**Task item**
Starting with the line containing "## Key measures" and going on through the line containing "# Create a Flutter", return the lines of the data below exactly, and only those.

**Records from a dataset**

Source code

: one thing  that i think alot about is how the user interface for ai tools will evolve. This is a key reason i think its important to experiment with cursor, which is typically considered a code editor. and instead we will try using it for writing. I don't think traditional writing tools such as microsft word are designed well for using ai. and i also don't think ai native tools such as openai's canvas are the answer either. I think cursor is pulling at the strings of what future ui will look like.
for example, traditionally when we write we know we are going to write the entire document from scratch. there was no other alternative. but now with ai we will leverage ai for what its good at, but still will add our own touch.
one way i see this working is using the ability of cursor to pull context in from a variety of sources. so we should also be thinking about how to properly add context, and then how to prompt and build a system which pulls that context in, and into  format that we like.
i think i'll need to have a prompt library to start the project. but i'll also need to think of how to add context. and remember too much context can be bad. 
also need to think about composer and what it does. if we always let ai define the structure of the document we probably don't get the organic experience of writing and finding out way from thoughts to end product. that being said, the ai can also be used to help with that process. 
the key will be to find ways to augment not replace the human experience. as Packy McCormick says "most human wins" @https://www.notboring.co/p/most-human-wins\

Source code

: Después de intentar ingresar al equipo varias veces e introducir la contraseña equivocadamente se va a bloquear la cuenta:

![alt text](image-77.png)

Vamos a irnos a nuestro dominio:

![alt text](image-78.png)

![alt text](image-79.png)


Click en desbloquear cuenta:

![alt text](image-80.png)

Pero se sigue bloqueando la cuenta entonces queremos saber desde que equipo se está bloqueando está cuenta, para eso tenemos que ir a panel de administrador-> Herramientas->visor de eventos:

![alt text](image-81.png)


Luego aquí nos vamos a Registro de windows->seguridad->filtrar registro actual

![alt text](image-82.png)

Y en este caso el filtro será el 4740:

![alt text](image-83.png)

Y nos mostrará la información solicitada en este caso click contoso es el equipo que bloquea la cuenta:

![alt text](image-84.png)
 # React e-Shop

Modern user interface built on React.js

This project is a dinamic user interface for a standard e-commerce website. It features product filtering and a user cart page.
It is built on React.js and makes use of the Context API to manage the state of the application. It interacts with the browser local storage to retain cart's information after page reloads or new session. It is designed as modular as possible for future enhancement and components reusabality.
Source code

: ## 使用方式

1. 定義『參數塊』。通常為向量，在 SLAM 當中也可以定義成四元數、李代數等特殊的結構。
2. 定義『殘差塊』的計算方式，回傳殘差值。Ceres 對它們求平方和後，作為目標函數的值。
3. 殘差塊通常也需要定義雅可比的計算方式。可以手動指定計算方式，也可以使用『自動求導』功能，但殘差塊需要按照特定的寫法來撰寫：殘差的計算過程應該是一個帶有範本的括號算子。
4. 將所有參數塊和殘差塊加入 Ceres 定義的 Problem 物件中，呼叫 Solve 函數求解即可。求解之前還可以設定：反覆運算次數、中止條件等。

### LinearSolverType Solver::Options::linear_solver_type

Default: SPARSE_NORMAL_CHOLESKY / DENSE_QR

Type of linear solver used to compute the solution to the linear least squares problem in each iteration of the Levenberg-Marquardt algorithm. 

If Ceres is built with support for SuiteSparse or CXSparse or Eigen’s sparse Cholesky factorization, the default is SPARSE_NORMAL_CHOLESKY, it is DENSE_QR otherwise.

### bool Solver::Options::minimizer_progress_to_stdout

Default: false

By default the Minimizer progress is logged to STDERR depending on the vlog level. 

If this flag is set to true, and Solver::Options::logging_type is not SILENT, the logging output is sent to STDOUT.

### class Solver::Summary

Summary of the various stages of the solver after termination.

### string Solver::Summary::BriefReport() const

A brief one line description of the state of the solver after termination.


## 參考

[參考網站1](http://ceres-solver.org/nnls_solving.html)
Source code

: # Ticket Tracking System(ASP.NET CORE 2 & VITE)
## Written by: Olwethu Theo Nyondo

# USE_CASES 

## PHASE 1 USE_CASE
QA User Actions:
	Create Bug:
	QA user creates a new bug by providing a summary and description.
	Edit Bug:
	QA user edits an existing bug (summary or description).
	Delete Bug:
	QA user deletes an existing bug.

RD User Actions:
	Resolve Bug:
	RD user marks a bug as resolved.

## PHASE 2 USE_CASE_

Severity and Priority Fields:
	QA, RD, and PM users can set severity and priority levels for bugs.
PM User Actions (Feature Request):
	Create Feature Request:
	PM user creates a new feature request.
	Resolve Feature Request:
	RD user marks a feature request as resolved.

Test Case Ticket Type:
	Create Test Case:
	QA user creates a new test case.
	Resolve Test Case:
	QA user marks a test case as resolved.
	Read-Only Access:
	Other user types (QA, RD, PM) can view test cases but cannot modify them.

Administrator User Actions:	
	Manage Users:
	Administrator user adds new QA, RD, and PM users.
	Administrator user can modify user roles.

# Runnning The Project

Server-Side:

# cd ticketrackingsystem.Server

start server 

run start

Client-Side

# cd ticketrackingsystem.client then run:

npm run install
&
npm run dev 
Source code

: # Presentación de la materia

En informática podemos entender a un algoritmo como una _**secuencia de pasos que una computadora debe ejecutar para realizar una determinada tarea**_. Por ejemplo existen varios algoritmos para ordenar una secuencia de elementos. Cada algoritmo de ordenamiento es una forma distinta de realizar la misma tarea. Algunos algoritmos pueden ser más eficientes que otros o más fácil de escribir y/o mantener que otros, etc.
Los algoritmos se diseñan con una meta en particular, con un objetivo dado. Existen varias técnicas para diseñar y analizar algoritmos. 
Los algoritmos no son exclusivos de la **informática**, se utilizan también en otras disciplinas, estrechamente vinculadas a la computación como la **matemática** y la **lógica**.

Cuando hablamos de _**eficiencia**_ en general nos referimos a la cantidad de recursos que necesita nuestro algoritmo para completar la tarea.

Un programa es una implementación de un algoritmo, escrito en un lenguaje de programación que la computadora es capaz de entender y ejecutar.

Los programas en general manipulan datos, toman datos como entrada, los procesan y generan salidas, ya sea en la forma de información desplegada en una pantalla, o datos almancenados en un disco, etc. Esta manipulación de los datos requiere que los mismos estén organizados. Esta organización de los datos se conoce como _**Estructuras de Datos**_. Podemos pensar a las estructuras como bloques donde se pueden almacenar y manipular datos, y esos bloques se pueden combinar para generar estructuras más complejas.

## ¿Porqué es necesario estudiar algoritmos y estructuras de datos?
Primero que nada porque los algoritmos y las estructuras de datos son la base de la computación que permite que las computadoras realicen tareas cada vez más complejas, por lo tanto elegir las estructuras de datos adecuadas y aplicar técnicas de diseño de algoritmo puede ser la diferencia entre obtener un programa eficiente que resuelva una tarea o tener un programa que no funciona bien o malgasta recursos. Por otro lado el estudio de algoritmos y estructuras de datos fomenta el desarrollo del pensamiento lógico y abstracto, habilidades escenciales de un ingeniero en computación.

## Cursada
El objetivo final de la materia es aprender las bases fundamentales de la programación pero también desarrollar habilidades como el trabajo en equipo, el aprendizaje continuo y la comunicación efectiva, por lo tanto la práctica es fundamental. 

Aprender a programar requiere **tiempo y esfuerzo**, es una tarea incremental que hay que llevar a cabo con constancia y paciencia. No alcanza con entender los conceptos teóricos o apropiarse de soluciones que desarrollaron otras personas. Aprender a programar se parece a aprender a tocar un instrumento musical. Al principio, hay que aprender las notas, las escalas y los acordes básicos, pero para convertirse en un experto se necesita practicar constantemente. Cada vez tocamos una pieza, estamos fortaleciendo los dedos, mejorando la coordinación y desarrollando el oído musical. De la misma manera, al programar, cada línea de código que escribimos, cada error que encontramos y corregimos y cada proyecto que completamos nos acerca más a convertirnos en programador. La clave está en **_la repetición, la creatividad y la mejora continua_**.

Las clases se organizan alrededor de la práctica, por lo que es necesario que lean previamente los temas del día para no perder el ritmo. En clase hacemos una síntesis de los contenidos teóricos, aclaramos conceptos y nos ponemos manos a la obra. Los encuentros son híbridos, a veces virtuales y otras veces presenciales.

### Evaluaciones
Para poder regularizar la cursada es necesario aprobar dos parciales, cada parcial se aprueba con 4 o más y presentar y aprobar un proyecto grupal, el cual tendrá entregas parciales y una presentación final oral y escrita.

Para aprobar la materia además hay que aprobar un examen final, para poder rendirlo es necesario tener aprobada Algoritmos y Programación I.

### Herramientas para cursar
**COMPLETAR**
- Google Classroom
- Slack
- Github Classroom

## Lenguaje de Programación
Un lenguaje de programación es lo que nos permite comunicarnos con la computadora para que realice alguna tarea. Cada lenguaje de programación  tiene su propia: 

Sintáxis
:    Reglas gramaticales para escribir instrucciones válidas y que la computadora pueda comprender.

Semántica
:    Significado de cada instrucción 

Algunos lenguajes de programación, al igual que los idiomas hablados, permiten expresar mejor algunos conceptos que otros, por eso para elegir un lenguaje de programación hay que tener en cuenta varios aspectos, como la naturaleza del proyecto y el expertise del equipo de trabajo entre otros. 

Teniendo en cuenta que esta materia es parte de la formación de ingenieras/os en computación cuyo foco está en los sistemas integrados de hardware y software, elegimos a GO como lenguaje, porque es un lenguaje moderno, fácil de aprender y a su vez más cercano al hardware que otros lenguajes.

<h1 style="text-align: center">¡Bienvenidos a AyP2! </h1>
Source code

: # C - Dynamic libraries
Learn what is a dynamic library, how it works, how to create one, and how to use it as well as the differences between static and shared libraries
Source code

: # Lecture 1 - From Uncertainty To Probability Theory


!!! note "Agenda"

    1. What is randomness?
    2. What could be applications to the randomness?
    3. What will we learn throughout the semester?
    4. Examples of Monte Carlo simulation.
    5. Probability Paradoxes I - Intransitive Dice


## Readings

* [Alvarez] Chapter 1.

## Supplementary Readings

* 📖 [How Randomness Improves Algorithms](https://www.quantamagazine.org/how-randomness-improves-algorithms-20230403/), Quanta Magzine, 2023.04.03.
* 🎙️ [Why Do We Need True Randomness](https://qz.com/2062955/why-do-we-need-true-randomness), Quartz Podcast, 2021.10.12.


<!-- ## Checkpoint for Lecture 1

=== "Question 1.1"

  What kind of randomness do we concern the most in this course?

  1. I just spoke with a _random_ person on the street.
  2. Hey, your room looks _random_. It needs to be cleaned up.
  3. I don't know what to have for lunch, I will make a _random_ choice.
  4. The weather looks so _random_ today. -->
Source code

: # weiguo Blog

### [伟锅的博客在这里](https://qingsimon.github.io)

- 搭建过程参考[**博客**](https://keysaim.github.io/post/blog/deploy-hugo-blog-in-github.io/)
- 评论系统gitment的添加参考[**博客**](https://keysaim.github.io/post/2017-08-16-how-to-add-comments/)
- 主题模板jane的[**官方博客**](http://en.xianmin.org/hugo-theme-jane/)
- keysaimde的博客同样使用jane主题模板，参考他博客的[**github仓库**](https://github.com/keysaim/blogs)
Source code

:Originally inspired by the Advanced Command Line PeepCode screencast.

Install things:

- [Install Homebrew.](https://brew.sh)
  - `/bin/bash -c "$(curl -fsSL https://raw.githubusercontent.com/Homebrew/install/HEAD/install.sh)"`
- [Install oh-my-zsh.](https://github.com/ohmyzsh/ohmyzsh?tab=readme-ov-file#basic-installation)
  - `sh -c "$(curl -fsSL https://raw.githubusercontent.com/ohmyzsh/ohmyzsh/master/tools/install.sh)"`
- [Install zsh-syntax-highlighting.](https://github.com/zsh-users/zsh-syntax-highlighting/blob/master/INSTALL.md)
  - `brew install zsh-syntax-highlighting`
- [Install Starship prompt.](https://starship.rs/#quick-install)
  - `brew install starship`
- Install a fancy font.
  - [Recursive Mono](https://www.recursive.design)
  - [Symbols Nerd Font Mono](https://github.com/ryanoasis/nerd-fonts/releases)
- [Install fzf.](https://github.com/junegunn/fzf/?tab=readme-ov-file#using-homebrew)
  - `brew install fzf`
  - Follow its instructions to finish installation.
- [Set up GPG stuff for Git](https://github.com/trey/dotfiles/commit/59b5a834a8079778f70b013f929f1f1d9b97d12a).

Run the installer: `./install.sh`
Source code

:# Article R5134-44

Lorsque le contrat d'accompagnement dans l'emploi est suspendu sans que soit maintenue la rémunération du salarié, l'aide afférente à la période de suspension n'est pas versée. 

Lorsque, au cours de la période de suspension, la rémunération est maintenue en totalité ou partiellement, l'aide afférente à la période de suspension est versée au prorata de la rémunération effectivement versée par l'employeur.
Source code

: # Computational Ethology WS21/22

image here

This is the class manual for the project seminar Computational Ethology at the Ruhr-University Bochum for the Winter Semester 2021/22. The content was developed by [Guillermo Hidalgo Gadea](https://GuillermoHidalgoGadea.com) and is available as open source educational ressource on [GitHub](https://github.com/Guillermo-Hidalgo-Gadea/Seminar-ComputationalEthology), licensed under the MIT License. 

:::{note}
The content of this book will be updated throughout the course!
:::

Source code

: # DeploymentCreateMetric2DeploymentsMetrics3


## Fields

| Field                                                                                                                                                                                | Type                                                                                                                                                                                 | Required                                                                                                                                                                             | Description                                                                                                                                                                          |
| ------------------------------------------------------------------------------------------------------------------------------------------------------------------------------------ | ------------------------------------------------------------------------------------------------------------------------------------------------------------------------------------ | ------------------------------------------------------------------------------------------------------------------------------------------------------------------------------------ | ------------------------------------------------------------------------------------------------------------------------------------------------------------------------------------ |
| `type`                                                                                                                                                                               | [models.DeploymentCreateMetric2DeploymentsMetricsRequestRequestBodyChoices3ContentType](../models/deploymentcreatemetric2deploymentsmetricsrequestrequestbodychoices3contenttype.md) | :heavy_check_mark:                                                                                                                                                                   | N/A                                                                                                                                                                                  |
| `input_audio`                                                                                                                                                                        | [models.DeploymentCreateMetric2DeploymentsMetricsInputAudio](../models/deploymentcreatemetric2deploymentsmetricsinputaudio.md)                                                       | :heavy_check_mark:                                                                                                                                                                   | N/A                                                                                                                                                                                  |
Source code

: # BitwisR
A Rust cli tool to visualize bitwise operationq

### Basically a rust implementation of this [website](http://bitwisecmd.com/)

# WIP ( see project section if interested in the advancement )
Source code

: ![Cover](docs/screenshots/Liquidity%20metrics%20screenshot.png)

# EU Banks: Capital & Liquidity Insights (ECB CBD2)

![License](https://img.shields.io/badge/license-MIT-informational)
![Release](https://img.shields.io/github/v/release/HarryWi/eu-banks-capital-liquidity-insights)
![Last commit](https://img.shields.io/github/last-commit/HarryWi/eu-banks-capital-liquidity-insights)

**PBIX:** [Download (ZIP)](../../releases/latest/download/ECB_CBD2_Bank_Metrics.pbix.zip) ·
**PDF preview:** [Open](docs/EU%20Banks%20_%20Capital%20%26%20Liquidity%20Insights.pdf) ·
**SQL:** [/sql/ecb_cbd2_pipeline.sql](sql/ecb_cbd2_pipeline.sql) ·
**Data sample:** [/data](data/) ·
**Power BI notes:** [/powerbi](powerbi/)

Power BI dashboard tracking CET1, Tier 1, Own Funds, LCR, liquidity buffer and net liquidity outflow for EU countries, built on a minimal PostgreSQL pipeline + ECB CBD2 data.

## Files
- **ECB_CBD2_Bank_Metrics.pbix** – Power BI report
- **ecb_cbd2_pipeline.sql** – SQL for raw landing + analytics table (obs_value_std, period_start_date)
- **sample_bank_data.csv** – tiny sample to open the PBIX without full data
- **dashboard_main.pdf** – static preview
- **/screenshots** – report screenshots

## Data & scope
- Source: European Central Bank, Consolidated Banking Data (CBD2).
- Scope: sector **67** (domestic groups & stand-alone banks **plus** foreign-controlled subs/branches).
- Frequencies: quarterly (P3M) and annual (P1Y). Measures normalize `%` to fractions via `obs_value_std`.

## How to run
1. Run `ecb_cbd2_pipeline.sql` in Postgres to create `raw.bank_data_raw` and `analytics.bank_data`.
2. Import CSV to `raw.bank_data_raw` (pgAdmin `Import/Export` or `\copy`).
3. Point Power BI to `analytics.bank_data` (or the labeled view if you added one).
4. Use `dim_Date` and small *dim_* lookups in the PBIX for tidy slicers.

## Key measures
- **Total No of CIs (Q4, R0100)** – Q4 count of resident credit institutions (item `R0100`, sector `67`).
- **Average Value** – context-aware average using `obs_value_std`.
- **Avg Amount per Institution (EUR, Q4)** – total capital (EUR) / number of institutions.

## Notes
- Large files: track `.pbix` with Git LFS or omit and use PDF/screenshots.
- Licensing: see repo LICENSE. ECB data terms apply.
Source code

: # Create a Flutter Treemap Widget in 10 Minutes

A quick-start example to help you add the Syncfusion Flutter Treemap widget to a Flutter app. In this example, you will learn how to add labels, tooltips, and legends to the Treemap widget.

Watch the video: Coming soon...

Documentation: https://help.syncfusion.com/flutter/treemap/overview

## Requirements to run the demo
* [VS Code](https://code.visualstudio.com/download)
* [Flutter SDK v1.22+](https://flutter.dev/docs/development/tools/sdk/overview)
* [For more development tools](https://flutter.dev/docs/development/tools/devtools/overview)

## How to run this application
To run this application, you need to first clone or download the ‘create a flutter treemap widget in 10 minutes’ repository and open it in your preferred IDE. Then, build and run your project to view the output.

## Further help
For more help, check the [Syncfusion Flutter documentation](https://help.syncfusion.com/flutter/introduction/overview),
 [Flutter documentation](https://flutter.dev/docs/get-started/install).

**Written answer**
## Key measures
- **Total No of CIs (Q4, R0100)** – Q4 count of resident credit institutions (item `R0100`, sector `67`).
- **Average Value** – context-aware average using `obs_value_std`.
- **Avg Amount per Institution (EUR, Q4)** – total capital (EUR) / number of institutions.

## Notes
- Large files: track `.pbix` with Git LFS or omit and use PDF/screenshots.
- Licensing: see repo LICENSE. ECB data terms apply.
Source code

: # Create a Flutter Treemap Widget in 10 Minutes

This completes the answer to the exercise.